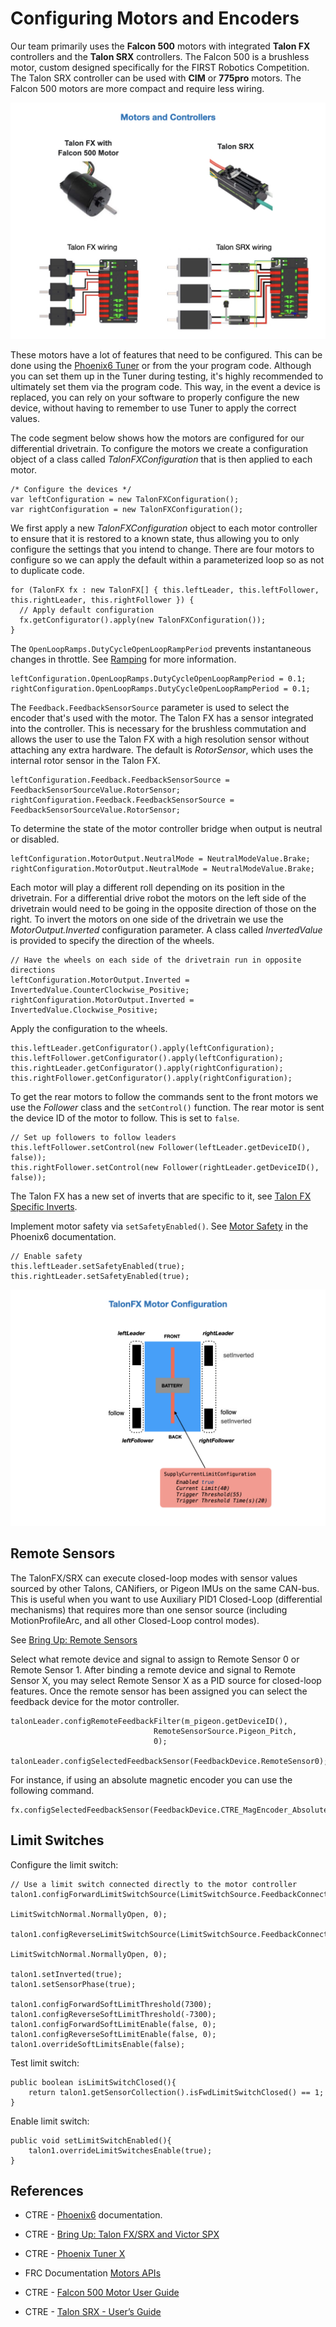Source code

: # Configuring Motors and Encoders
Our team primarily uses the **Falcon 500** motors with integrated **Talon FX** controllers and the **Talon SRX** controllers.  The Falcon 500 is a brushless motor, custom designed specifically for the FIRST Robotics Competition. The Talon SRX controller can be used with **CIM** or **775pro** motors.  The Falcon 500 motors are more compact and require less wiring.

![Motors and Controllers](../images/FRCroboRIO/FRCroboRIO.006.jpeg)

These motors have a lot of features that need to be configured. This can be done using the [Phoenix6 Tuner](https://pro.docs.ctr-electronics.com/en/latest/docs/tuner/index.html) or from the your program code.  Although you can set them up in the Tuner during testing, it's highly recommended to ultimately set them via the program code. This way, in the event a device is replaced, you can rely on your software to properly configure the new device, without having to remember to use Tuner to apply the correct values.

The code segment below shows how the motors are configured for our differential drivetrain.  To configure the motors we create a configuration object of a class called *TalonFXConfiguration* that is then applied to each motor.  

    /* Configure the devices */
    var leftConfiguration = new TalonFXConfiguration();
    var rightConfiguration = new TalonFXConfiguration();

We first apply a new *TalonFXConfiguration* object to each motor controller to ensure that it is restored to a known state, thus allowing you to only configure the settings that you intend to change. There are four motors to configure so we can apply the default within a parameterized loop so as not to duplicate code.   

    for (TalonFX fx : new TalonFX[] { this.leftLeader, this.leftFollower, this.rightLeader, this.rightFollower }) {    
      // Apply default configuration
      fx.getConfigurator().apply(new TalonFXConfiguration());     
    }

The `OpenLoopRamps.DutyCycleOpenLoopRampPeriod` prevents instantaneous changes in throttle.  See [Ramping](https://docs.ctre-phoenix.com/en/latest/ch13_MC.html?highlight=configopenloopramp#ramping) for more information.

    leftConfiguration.OpenLoopRamps.DutyCycleOpenLoopRampPeriod = 0.1;  
    rightConfiguration.OpenLoopRamps.DutyCycleOpenLoopRampPeriod = 0.1; 

The `Feedback.FeedbackSensorSource` parameter is used to select the encoder that's used with the motor.  The Talon FX has a sensor integrated into the controller. This is necessary for the brushless commutation and allows the user to use the Talon FX with a high resolution sensor without attaching any extra hardware. The default is *RotorSensor*, which uses the internal rotor sensor in the Talon FX.

    leftConfiguration.Feedback.FeedbackSensorSource = FeedbackSensorSourceValue.RotorSensor;
    rightConfiguration.Feedback.FeedbackSensorSource = FeedbackSensorSourceValue.RotorSensor;

To determine the state of the motor controller bridge when output is neutral or disabled.    

    leftConfiguration.MotorOutput.NeutralMode = NeutralModeValue.Brake;
    rightConfiguration.MotorOutput.NeutralMode = NeutralModeValue.Brake;

Each motor will play a different roll depending on its position in the drivetrain.  For a differential drive robot the motors on the left side of the drivetrain would need to be going in the opposite direction of those on the right. To invert the motors on one side of the drivetrain we use the *MotorOutput.Inverted* configuration parameter. A class called *InvertedValue* is provided to specify the direction of the wheels.

    // Have the wheels on each side of the drivetrain run in opposite directions
    leftConfiguration.MotorOutput.Inverted = InvertedValue.CounterClockwise_Positive;
    rightConfiguration.MotorOutput.Inverted = InvertedValue.Clockwise_Positive;    

Apply the configuration to the wheels.

    this.leftLeader.getConfigurator().apply(leftConfiguration);
    this.leftFollower.getConfigurator().apply(leftConfiguration);
    this.rightLeader.getConfigurator().apply(rightConfiguration);
    this.rightFollower.getConfigurator().apply(rightConfiguration);

To get the rear motors to follow the commands sent to the front motors we use the *Follower* class and the `setControl()` function.  The rear motor is sent the device ID of the motor to follow.  This is set to `false`.  

    // Set up followers to follow leaders
    this.leftFollower.setControl(new Follower(leftLeader.getDeviceID(), false));
    this.rightFollower.setControl(new Follower(rightLeader.getDeviceID(), false));
  
The Talon FX has a new set of inverts that are specific to it, see [Talon FX Specific Inverts](https://docs.ctre-phoenix.com/en/latest/ch13_MC.html?highlight=talonfxinverttype#talon-fx-specific-inverts).

Implement motor safety via `setSafetyEnabled()`.  See [Motor Safety](https://pro.docs.ctr-electronics.com/en/latest/docs/api-reference/wpilib-integration/motorcontroller-integration.html#motor-safety) in the Phoenix6 documentation.

    // Enable safety
    this.leftLeader.setSafetyEnabled(true);
    this.rightLeader.setSafetyEnabled(true);

![Motor Configuration](../images/FRCroboRIO/FRCroboRIO.004.jpeg)

## Remote Sensors
The TalonFX/SRX can execute closed-loop modes with sensor values sourced by other Talons, CANifiers, or Pigeon IMUs on the same CAN-bus.  This is useful when you want to use Auxiliary PID1 Closed-Loop (differential mechanisms) that requires more than one sensor source (including MotionProfileArc, and all other Closed-Loop control modes).

See [Bring Up: Remote Sensors](https://docs.ctre-phoenix.com/en/latest/ch14a_BringUpRemoteSensors.html#bring-up-remote-sensors)

Select what remote device and signal to assign to Remote Sensor 0 or Remote Sensor 1. After binding a remote device and signal to Remote Sensor X, you may select Remote Sensor X as a PID source for closed-loop features.  Once the remote sensor has been assigned you can select the feedback device for the motor controller.

    talonLeader.configRemoteFeedbackFilter(m_pigeon.getDeviceID(), 
                                    RemoteSensorSource.Pigeon_Pitch, 
                                    0);

    talonLeader.configSelectedFeedbackSensor(FeedbackDevice.RemoteSensor0);

For instance, if using an absolute magnetic encoder you can use the following command.

    fx.configSelectedFeedbackSensor(FeedbackDevice.CTRE_MagEncoder_Absolute);

## Limit Switches
Configure the limit switch:

    // Use a limit switch connected directly to the motor controller
    talon1.configForwardLimitSwitchSource(LimitSwitchSource.FeedbackConnector, 
                                            LimitSwitchNormal.NormallyOpen, 0);

    talon1.configReverseLimitSwitchSource(LimitSwitchSource.FeedbackConnector, 
                                            LimitSwitchNormal.NormallyOpen, 0); 

    talon1.setInverted(true);
    talon1.setSensorPhase(true);

    talon1.configForwardSoftLimitThreshold(7300);
    talon1.configReverseSoftLimitThreshold(-7300);
    talon1.configForwardSoftLimitEnable(false, 0);
    talon1.configReverseSoftLimitEnable(false, 0);
    talon1.overrideSoftLimitsEnable(false);

Test limit switch:

    public boolean isLimitSwitchClosed(){
        return talon1.getSensorCollection().isFwdLimitSwitchClosed() == 1;
    }

Enable limit switch:

    public void setLimitSwitchEnabled(){
        talon1.overrideLimitSwitchesEnable(true);
    }

<!-- ## Lab - Configure Motors -->
<!-- In this lab your task is to research some of the motor configuration parameters.  Go to the [Phoenix Documentation Website](https://docs.ctre-phoenix.com/en/latest/index.html).  Use the search field to find results for the `setNeutralMode()`, `configSupplyCurrentLimit()`, `configSelectedFeedbackSensor()` motor configuration parameters and read the information provided.  You may have to do a page search after clicking on the result to find the parameter.  After doing your research consider the following questions.

1. What are the two Netural Modes set by `setNeutralMode()` and what is the difference between them?  Switch the Netural Mode from **Coast** to **Brake** and observe the difference while driving the robot.

2. What condition does the `configSupplyCurrentLimit()` setting try to prevent?

3. What does the `configSelectedFeedbackSensor()` configuration do?  What are the default sensors for the TalonFX and TalonSRX?  See [Talon FX/SRX Sensors](https://docs.ctre-phoenix.com/en/latest/ch14_MCSensor.html?highlight=configSelectedFeedbackSensor#bring-up-talon-fx-srx-sensors) in the Phoenix documentation.

Once you understand the configuration parameters you're done with this task! -->

## References

- CTRE - [Phoenix6](https://pro.docs.ctr-electronics.com/en/latest/) documentation.

- CTRE - [Bring Up: Talon FX/SRX and Victor SPX](https://docs.ctre-phoenix.com/en/latest/ch13_MC.html)

- CTRE - [Phoenix Tuner X](https://pro.docs.ctr-electronics.com/en/latest/docs/tuner/index.html)

- FRC Documentation [Motors APIs](https://docs.wpilib.org/en/stable/docs/software/hardware-apis/motors/index.html)

- CTRE - [Falcon 500 Motor User Guide](https://robotics.choate.edu/wp-content/uploads/2020/01/Falcon500UserGuide-20191101.pdf)

- CTRE - [Talon SRX - User’s Guide](https://store.ctr-electronics.com/content/user-manual/Talon%20SRX%20User's%20Guide.pdf)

> _Problem requirements_: When the string "following" appears in a line of the records above, that line is to be copied.

> _Exercise response_:
For instance, if using an absolute magnetic encoder you can use the following command.
<!-- In this lab your task is to research some of the motor configuration parameters.  Go to the [Phoenix Documentation Website](https://docs.ctre-phoenix.com/en/latest/index.html).  Use the search field to find results for the `setNeutralMode()`, `configSupplyCurrentLimit()`, `configSelectedFeedbackSensor()` motor configuration parameters and read the information provided.  You may have to do a page search after clicking on the result to find the parameter.  After doing your research consider the following questions.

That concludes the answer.